Há uma aparente contradição entre o art.9º, parágrafo 2º, da Lei de Introdução e o art. 435 do Código Civil. Enquanto o art. 435, que é de direito interno, atendo-se ao problema de as partes terem residência no Brasil, reputa-se celebrado o contrato no lugar em que foi proposto, o art.9º, parágrafo 2º, alude ao local em que residir o proponente, sendo aplicável quando os contratantes estiverem em Estados diferentes. Ora, o verbo "residir" significa "estabelecer mora" ou achar-se em", "estar", e é nesta última acepção que está sendo empregado o art.9º parag. 2º, logo o lugar em que residir o proponente significa onde estiver o proponente. Os arts. 435 do Código Civil e 9º, parag.2º, da Lei de introdução, visam o local onde foi feita a proposta; logo um está a confirmar o outro. [93]

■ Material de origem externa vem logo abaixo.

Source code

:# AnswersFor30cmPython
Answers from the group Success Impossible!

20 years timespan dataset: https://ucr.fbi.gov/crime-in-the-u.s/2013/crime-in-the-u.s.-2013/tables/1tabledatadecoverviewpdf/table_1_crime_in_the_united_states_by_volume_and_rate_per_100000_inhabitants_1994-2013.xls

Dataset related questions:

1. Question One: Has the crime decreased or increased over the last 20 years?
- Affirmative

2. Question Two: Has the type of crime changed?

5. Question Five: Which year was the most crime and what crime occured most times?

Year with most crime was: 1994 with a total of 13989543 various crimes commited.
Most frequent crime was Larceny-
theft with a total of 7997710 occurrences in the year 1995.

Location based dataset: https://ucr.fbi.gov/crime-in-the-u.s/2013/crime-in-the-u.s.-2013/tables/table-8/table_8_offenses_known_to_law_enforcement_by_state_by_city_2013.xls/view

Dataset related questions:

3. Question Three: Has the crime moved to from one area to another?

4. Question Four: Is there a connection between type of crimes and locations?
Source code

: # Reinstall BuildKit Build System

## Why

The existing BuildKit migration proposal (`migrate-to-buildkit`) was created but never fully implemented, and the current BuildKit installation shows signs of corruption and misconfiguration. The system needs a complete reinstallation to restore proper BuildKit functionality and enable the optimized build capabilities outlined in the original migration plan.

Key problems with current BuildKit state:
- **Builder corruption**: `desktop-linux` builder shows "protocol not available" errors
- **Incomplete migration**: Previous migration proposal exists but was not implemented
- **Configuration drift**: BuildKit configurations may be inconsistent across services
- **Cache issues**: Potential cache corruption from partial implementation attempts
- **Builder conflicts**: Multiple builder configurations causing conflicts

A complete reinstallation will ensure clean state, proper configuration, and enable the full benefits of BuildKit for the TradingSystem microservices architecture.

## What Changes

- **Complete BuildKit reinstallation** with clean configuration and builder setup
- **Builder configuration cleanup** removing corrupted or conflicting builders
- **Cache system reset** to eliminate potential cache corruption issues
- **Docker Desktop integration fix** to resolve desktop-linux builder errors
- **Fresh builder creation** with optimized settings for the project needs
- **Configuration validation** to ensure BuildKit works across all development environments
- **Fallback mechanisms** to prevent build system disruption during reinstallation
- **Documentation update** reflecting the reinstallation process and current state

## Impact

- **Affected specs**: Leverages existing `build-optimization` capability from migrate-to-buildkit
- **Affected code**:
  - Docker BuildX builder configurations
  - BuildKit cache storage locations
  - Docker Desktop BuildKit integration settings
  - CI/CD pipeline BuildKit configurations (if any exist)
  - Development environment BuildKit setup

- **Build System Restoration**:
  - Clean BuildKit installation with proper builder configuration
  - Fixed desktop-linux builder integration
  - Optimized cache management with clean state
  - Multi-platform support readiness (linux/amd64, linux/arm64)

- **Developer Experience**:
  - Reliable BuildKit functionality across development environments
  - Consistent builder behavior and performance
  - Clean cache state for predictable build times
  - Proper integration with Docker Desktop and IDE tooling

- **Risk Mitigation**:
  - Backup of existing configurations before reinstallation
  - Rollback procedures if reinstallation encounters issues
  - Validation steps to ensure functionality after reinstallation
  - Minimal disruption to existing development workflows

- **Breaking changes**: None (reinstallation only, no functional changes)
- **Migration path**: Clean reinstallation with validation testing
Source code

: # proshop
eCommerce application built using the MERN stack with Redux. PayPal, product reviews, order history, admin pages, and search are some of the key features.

Os contratos inter presentes dependerão da lei do lugar onde forem contraídos, não se considerando a nacionalidade, o domicílio ou a residência dos contratantes.

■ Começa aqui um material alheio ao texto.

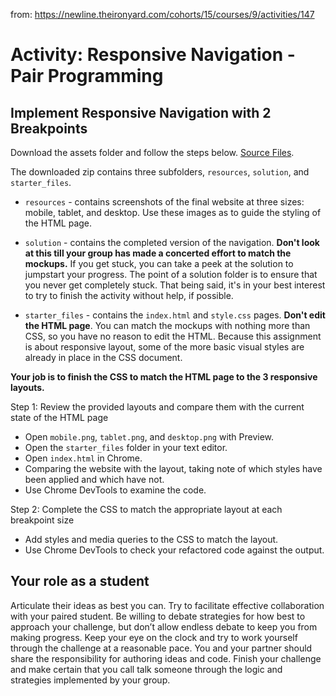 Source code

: from: https://newline.theironyard.com/cohorts/15/courses/9/activities/147

# Activity: Responsive Navigation - Pair Programming
## Implement Responsive Navigation with 2 Breakpoints  
Download the assets folder and follow the steps below.
[Source Files](https://github.com/JamieBort/ResponsiveNavigation/tree/master/SourceFiles).

The downloaded zip contains three subfolders, `resources`, `solution`, and `starter_files`.

* `resources` - contains screenshots of the final website at three sizes: mobile, tablet, and desktop. Use these images as to guide the styling of the HTML page.

* `solution` - contains the completed version of the navigation. **Don't look at this till your group has made a concerted effort to match the mockups.** If you get stuck, you can take a peek at the solution to jumpstart your progress. The point of a solution folder is to ensure that you never get completely stuck. That being said, it's in your best interest to try to finish the activity without help, if possible.

* `starter_files` - contains the `index.html` and `style.css` pages. **Don't edit the HTML page**. You can match the mockups with nothing more than CSS, so you have no reason to edit the HTML. Because this assignment is about responsive layout, some of the more basic visual styles are already in place in the CSS document.

**Your job is to finish the CSS to match the HTML page to the 3 responsive layouts.**

Step 1: Review the provided layouts and compare them with the current state of the HTML page
* Open `mobile.png`, `tablet.png`, and `desktop.png` with Preview.
* Open the `starter_files` folder in your text editor.
* Open `index.html` in Chrome.
* Comparing the website with the layout, taking note of which styles have been applied and which have not.
* Use Chrome DevTools to examine the code.

Step 2: Complete the CSS to match the appropriate layout at each breakpoint size
* Add styles and media queries to the CSS to match the layout.
* Use Chrome DevTools to check your refactored code against the output.

## Your role as a student
Articulate their ideas as best you can. Try to facilitate effective collaboration with your paired student. Be willing to debate strategies for how best to approach your challenge, but don’t allow endless debate to keep you from making progress. Keep your eye on the clock and try to work yourself through the challenge at a reasonable pace. You and your partner should share the responsibility for authoring ideas and code. Finish your challenge and make certain that you call talk someone through the logic and strategies implemented by your group.
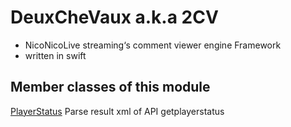 # DeuxCheVaux a.k.a 2CV

* NicoNicoLive streaming‘s comment viewer engine Framework
*  written in swift

## Member classes of this module
[PlayerStatus][PlayerStatus.swift]
Parse result xml of API getplayerstatus

[PlayerStatus.swift]: ./PlayerStatus.md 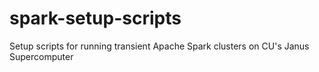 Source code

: # spark-setup-scripts
Setup scripts for running transient Apache Spark clusters on CU's Janus Supercomputer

2.7 Lei Aplicável aos Contratos Internacionais do Comércio
Os contratos internacionais, pela sua natureza, não ficam subordinados a um único sistema jurídico a não ser os casos de uniformidade do direito, nem se submetem de forma espontânea e direta ao sistema normativo de um único Estado.

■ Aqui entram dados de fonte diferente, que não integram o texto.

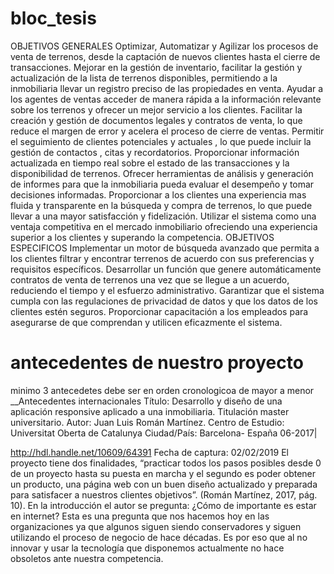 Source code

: # bloc_tesis


OBJETIVOS GENERALES
Optimizar, Automatizar y Agilizar los procesos de venta de terrenos, desde la captación de nuevos clientes hasta el cierre de transacciones.
Mejorar en la gestión de inventario, facilitar la gestión y actualización de la lista de terrenos disponibles, permitiendo a la inmobiliaria llevar un registro preciso de las propiedades en venta.
Ayudar a los agentes de ventas acceder de manera rápida a la información relevante sobre los terrenos y ofrecer un mejor servicio a los clientes.
Facilitar la creación y gestión de documentos legales y contratos de venta, lo que reduce el margen de error y acelera el proceso de cierre de ventas.
Permitir el seguimiento de clientes potenciales y actuales , lo que puede incluir la gestión de contactos , citas y recordatorios.
Proporcionar información actualizada en tiempo real sobre el estado de las transacciones y la disponibilidad de terrenos.
Ofrecer herramientas de análisis y generación de informes para que la inmobiliaria pueda evaluar el desempeño y tomar decisiones informadas.
Proporcionar a los clientes una experiencia mas fluida y transparente en la búsqueda y compra de terrenos, lo que puede llevar a una mayor satisfacción y fidelización.
Utilizar el sistema como una ventaja competitiva en el mercado inmobiliario ofreciendo una experiencia superior a los clientes y superando la competencia.
OBJETIVOS ESPECIFICOS
Implementar un motor de búsqueda avanzado que permita a los clientes filtrar y encontrar terrenos de acuerdo con sus preferencias y requisitos específicos.
Desarrollar un función que genere automáticamente contratos de venta de terrenos una vez que se llegue a un acuerdo, reduciendo el tiempo y el esfuerzo administrativo.
Garantizar que el sistema cumpla con las regulaciones de privacidad de datos y que los datos de los clientes estén seguros.
Proporcionar capacitación a los empleados para asegurarse de que comprendan y utilicen eficazmente el sistema.

# antecedentes de nuestro proyecto
minimo 3 antecedetes debe ser en orden cronologicoa de mayor a menor
__Antecedentes internacionales
Título: Desarrollo y diseño de una aplicación responsive aplicado a una
inmobiliaria.
Titulación master universitario.
Autor: Juan Luis Román Martínez.
Centro de Estudio: Universitat Oberta de Catalunya
Ciudad/País: Barcelona- España 06-2017|

http://hdl.handle.net/10609/64391
Fecha de captura: 02/02/2019
El proyecto tiene dos finalidades, “practicar todos los pasos posibles desde 0 de un
proyecto hasta su puesta en marcha y el segundo es poder obtener un producto, una
página web con un buen diseño actualizado y preparada para satisfacer a nuestros
clientes objetivos”. (Román Martínez, 2017, pág. 10).
En la introducción el autor se pregunta: ¿Cómo de importante es estar en internet?
Esta es una pregunta que nos hacemos hoy en las organizaciones ya que algunos siguen
siendo conservadores y siguen utilizando el proceso de negocio de hace décadas.
Es por eso que al no innovar y usar la tecnología que disponemos actualmente no
hace obsoletos ante nuestra competencia. 
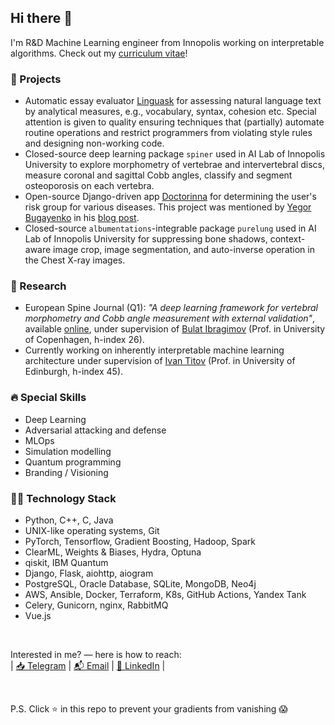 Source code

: ## Hi there 👋

I'm R&D Machine Learning engineer from Innopolis working on interpretable algorithms. Check out my [curriculum vitae](./CV.pdf)!

### 🚀 Projects
- Automatic essay evaluator [Linguask](https://github.com/Vitsyn-Morgunov-and-Nikulin/automatic-essay-evaluator) for assessing natural language text by analytical measures, e.g., vocabulary, syntax, cohesion etc. Special attention is given to quality ensuring techniques that (partially) automate routine operations and restrict programmers from violating style rules and designing non-working code.
- Сlosed-source deep learning package `spiner` used in AI Lab of Innopolis University to explore morphometry of vertebrae and intervertebral discs, measure coronal and sagittal Cobb angles, classify and segment osteoporosis on each vertebra.
- Open-source Django-driven app [Doctorinna](https://github.com/Doctorinna) for determining the user's risk group for various diseases. This project was mentioned by [Yegor Bugayenko](https://github.com/yegor256) in his [blog post](https://www.yegor256.com/2021/12/01/teaching.html).
- Closed-source `albumentations`-integrable package `purelung` used in AI Lab of Innopolis University for suppressing bone shadows, context-aware image crop, image segmentation, and auto-inverse operation in the Chest X-ray images.  

### 🧬 Research
- European Spine Journal (Q1): <i>"A deep learning framework for vertebral morphometry and Cobb angle measurement with external validation"</i>, available [online](https://doi.org/10.1007/s00586-022-07245-4), under supervision of [Bulat Ibragimov](https://scholar.google.com/citations?user=IPQZ4bkAAAAJ) (Prof. in University of Copenhagen, h-index 26).
- Currently working on inherently interpretable machine learning architecture under supervision of [Ivan Titov](http://ivan-titov.org) (Prof. in University of Edinburgh, h-index 45).

### 🔥 Special Skills
- Deep Learning
- Adversarial attacking and defense
- MLOps
- Simulation modelling
- Quantum programming
- Branding / Visioning

### 👨‍💻 Technology Stack
- Python, C++, C, Java
- UNIX-like operating systems, Git
- PyTorch, Tensorflow, Gradient Boosting, Hadoop, Spark
- ClearML, Weights & Biases, Hydra, Optuna
- qiskit, IBM Quantum
- Django, Flask, aiohttp, aiogram 
- PostgreSQL, Oracle Database, SQLite, MongoDB, Neo4j
- AWS, Ansible, Docker, Terraform, K8s, GitHub Actions, Yandex Tank
- Celery, Gunicorn, nginx, RabbitMQ
- Vue.js

<br>

Interested in me? — here is how to reach: \
| [📥 Telegram](https://t.me/AlukaevDanis) | [📬 Email](mailto:d.alukaev@innopolis.university) | [🔗 LinkedIn](https://www.linkedin.com/in/danis-alukaev/) |

<br>

P.S. Click ⭐ in this repo to prevent your gradients from vanishing 😱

Ao se falar em contratos internacionais vamos nos deparar com duas situações: a) Quando o contrato for omisso quanto ao direito aplicável; b) Quando as partes já fizeram a escolha da lei aplicável no contrato apoiadas no principio da autonomia da vontade. Admite-se atualmente que as partes de um contrato designem expressamente a lei que os rege. Entretanto, existem contratos que não possuem essa escolha e acabam se sujeitando a regras do direito estrangeiro ou local – de acordo com que o determinam as regras de conflitos, elementos de conexão dos paises perante os quais a questão é abordada e discutida na esfera judiciária ou na arbitral. [94]
Deste modo, os contratos sem cláusula de lei aplicável estarão sujeitos a elementos de conexão vigente nos ordenamentos positivos de Direito Internacional Privado.
As normas do comércio internacional tem sido cada vez mais respeitado tanto pelos Tribunais como pelas Cortes de Arbitragem. Tanto que as partes podem expressamente designar a lei aplicável e regedora do acordo, desde que essa escolha não seja contrária à ordem pública e às disposições imperativas. [95]
Segundo Irineu Strenger: "pode-se afirmar que os usos e costumes do comércio internacional, normalmente admitem a inserção na convenção de uma cláusula de escolha expressa da lei aplicável, até mesmo nos contratos-tipo". [96]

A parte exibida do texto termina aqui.